Collecting the stats during few minutes:
listener..udp.downstream_rx_datagram_dropped: 68763983128
listener..udp.downstream_rx_datagram_dropped: 210235537380
listener..udp.downstream_rx_datagram_dropped: 210235537380
listener..udp.downstream_rx_datagram_dropped: 210235537380
listener..udp.downstream_rx_datagram_dropped: 211333341100
listener..udp.downstream_rx_datagram_dropped: 212764708258
listener..udp.downstream_rx_datagram_dropped: 215293879136
listener..udp.downstream_rx_datagram_dropped: 215973672978 (last one after stopping udp traffic)
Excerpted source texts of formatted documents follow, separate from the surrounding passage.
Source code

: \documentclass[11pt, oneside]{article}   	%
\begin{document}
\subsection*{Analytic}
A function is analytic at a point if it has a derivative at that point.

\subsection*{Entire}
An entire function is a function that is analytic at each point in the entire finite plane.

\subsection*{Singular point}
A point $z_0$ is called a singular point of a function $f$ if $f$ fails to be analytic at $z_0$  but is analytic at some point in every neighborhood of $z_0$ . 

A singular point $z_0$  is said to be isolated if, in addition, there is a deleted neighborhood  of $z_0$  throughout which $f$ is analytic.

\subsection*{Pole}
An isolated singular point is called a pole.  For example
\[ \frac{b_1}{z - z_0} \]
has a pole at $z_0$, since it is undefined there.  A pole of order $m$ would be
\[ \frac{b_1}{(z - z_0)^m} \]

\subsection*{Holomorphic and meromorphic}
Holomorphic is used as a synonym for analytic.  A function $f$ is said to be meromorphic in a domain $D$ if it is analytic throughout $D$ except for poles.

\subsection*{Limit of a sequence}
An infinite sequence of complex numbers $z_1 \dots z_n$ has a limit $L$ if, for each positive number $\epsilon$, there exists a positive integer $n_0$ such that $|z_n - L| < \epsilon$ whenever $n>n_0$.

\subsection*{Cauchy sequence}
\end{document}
listener..udp.downstream_rx_datagram_dropped: 215973672978
listener..udp.downstream_rx_datagram_dropped: 215973672978
listener..udp.downstream_rx_datagram_dropped: 215973672978
If the counter displays number of datagrams dropped for a specific listener? These numbers don't look realistic from traffic perspective. There are not that many traffic at all.
We are using envoy as L7 load balancer for sip traffic. On client side (downstream) traffic is received on TCP/UDP, traffic is load balanced to the application Pod (upstream) over GRPC.
stats.txt server_info.txt clsuters.txt
Envoy code is extended with our own for the specific use case we have.